It's a non-sequitur. mtgox is just an exchange.
There are plenty of criticisms one can level at Bitcoin, but the author of this piece does not appear to have a particularly good understanding of the subject matter.
If the Fed or competing currencies want to try and nip the bitcoin idea in the bud, one way to do it would be to buy up a bunch of bitcoins and then dump them to crash the market in an attempt to sour the bitcoin concept in people's minds.
But really, why do that when you can simply let the pundits do what the pundits do: make up shit on financial sites.
Evidently bitcoin is getting it from all directions -- it must have ruffled some feathers.
If the Fed wants to nip it in the bud they can just go after people converting Bitcoins into dollars or goods for money laundering.
Mt Gox relies on Bitcoin, but Bitcoin does not rely on Mt Gox.
It's fascinating watching the ecosystem evolve. Kind of remends me of Star Trek III - The Search for Spock, where evolution is "sped up" on a planet originally devoid of life.

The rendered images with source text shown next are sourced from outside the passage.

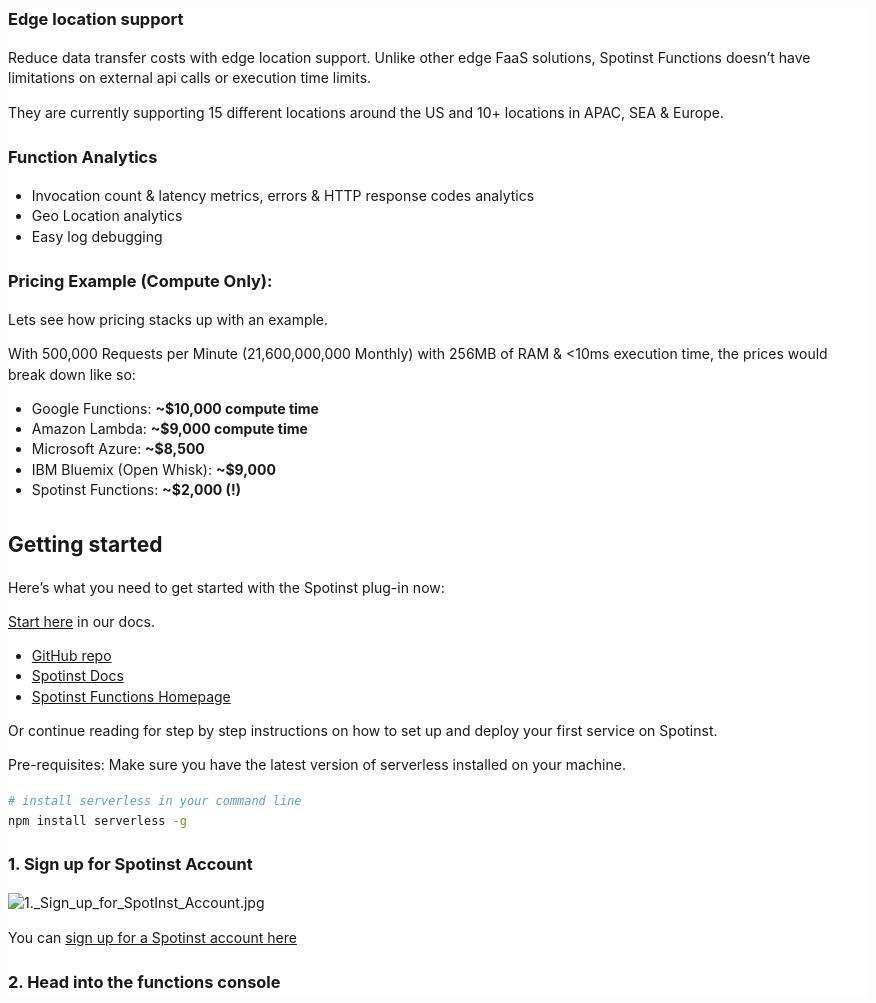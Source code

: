 ### Edge location support

Reduce data transfer costs with edge location support. Unlike other edge FaaS solutions, Spotinst Functions doesn’t have limitations on external api calls or execution time limits.

They are currently supporting 15 different locations around the US and 10+ locations in APAC, SEA & Europe.

### Function Analytics

- Invocation count & latency metrics, errors & HTTP response codes analytics
- Geo Location analytics
- Easy log debugging

### Pricing Example (Compute Only):

Lets see how pricing stacks up with an example.

With 500,000 Requests per Minute (21,600,000,000 Monthly) with 256MB of RAM & <10ms execution time, the prices would break down like so:

- Google Functions: **~$10,000 compute time**
- Amazon Lambda: **~$9,000  compute time**
- Microsoft Azure: **~$8,500**
- IBM Bluemix (Open Whisk): **~$9,000**
- Spotinst Functions: **~$2,000 (!)**

## Getting started

Here’s what you need to get started with the Spotinst plug-in now:

[Start here](/framework/docs/providers/spotinst/guide/quick-start/) in our docs.

- [GitHub repo](https://github.com/spotinst/serverless-spotinst-functions)
- [Spotinst Docs](https://serverless.com/framework/docs/providers/spotinst/)
- [Spotinst Functions Homepage](https://spotinst.com/products/spotinst-functions/)

Or continue reading for step by step instructions on how to set up and deploy your first service on Spotinst.

Pre-requisites: Make sure you have the latest version of serverless installed on your machine.

```bash
# install serverless in your command line
npm install serverless -g
```

### 1. Sign up for Spotinst Account

![](https://s3-us-west-2.amazonaws.com/assets.site.serverless.com/blog/spotinst-post/1._Sign_up_for_SpotInst_Account.jpg "1._Sign_up_for_SpotInst_Account.jpg")

You can [sign up for a Spotinst account here](https://console.spotinst.com/#/auth/signUp)

### 2. Head into the functions console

Mt Gox was at the right place in the right time, but poorly executed (so far). I'm very curious to see how or if trust will be re-established for websites hoping to serve as exchanges.

"It's fascinating watching the ecosystem evolve. Kind of remends me of Star Trek III - The Search for Spock, where evolution is "sped up" on a planet originally devoid of life."

I feel like just about everything I've seen in the last five years is like this. We live in interesting times.

This article does not understand bitcoins. The value of BTC did not drop on Sunday. What happened was the value of BTC, on on exchange, dropped momentarily because of a hacker selling large amounts very quickly.

MT Gox was compromised, but bitcoins themselves do not rely on MT Gox or even exchanges. The currency is fine.

This "experiment" is largely unaffected by this single market crash.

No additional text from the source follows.